Le cadet arrive portant un sac où s’agitent les canards âgés de quelques jours. Les deux frères avaient découvert le nid et pris les petites bêtes au sortir de la coquille. Pour ne point les perdre, ils leur ont passé dans le maxillaire supérieur à chacun une verroterie rouge. Le capitaine les acquiert moyennant quelques kopecks.

Nous nous endormons dans notre couverture à la belle étoile et d’un bon sommeil. Dès le matin la chasse commencera.

Notre chien aboie ; je dresse la tête. L’aurore pâlit le ciel, à quelques cents pas défile une caravane se dirigeant vers le nord-ouest. Les dromadaires cheminent à la file, d’un pas étouffé, derrière les conducteurs silencieux sur leurs chevaux. Les profils sont à peine perceptibles : on dirait des fantômes qui passent lentement devant un rideau faiblement éclairé par une lumière cachée plus bas que l’horizon. C’est une scène de féerie avec un joli feu de rampe dont la pointe du jour fait les frais.

Les chameliers profitent de la fraîcheur, dormant dans la journée, tandis que les bêtes mangent et se reposent.

Une heure après, nous nous détirons, puis d’un bon pas longeons la rive du marais. Capus s’en va dans la montagne.

Ici, on ne chasse pas de la même manière que dans nos pays. En France, le gibier se cache ; dans la steppe, c’est le chasseur. Dans la plaine nue, les ennemis se voient de loin, et à la moindre alerte le plus faible prend son vol et disparaît.

On tue les perdrix de montagne à l’heure où elles viennent boire l’eau des rivières ou des marais. En cette saison elles ont coutume, à leur réveil, de quitter la montagne où elles passent la nuit, car elles reviennent dormir non loin du nid où elles sont nées. Fendant l’air avec une rapidité dont la perdrix de nos pays est incapable, elles volent parfois plus de vingt kilomètres d’un trait, rien que pour boire. Après quoi elles picorent dans la steppe par bandes. Avant le coucher du soleil, elles rappellent et rentrent dans la montagne.
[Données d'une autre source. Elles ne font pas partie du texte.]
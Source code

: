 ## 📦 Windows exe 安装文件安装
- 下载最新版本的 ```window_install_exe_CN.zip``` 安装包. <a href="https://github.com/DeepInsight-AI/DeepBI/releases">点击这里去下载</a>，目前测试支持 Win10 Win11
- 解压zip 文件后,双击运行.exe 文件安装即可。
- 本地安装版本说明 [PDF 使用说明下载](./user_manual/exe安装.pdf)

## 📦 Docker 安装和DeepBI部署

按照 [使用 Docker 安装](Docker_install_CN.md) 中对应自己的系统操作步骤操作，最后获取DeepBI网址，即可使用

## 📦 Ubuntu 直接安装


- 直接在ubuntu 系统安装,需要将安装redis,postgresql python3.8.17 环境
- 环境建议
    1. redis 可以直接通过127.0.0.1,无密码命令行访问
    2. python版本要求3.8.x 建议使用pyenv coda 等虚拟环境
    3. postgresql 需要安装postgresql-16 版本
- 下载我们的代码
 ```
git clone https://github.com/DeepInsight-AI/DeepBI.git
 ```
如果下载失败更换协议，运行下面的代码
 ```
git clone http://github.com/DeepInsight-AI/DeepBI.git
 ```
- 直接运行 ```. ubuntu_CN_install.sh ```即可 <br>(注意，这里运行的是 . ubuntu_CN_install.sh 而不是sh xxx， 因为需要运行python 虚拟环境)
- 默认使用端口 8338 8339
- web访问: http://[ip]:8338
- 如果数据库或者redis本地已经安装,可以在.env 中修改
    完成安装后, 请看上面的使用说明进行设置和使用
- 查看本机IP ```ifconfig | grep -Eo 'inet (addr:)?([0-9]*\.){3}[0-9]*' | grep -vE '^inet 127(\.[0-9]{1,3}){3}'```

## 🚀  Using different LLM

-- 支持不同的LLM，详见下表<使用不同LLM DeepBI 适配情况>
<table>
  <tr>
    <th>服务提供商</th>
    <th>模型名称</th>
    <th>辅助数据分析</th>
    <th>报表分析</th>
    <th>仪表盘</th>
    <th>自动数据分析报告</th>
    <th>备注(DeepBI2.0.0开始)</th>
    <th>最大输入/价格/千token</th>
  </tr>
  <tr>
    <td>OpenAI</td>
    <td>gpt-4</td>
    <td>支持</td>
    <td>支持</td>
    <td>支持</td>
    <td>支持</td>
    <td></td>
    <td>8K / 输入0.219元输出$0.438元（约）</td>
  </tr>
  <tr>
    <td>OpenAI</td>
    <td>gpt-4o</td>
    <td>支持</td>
Le capitaine, à qui ces particularités sont familières, me mène directement à l’endroit où il suppose qu’elles vont s’abattre. Vers sept heures le soleil est déjà insupportable ; c’est l’heure de la venue du gibier. Nous nous accroupissons, dissimulés au bas de la berge, et attendons. Mais bientôt le sol est chauffé au point que nous ne pouvons tenir en place, et malgré les épaisses semelles de nos bottes, nous avons à la plante des pieds une intolérable sensation de brûlure. Nous coupons des roseaux, et les ayant étalés, nous nous posons dessus.

Tout à coup on entend le bruissement d’oiseaux qui volètent, les perdrix vont s’abattre, mais elles nous ont vus, se dispersent. Les coups de fusil partent. On ramasse les tuées qui tombent sur la rive droite, on les cache dans la roselière, et la place marquée en tordant des tiges, on va plus loin. Au retour, on recueillera les victimes qui gisent sur la rive gauche.

Après avoir choisi d’autres embuscades et répété deux ou trois fois cette manœuvre, nous avons massacré nombre de perdrix rouges à la poitrine large, bien musclée, de la taille d’une poulette.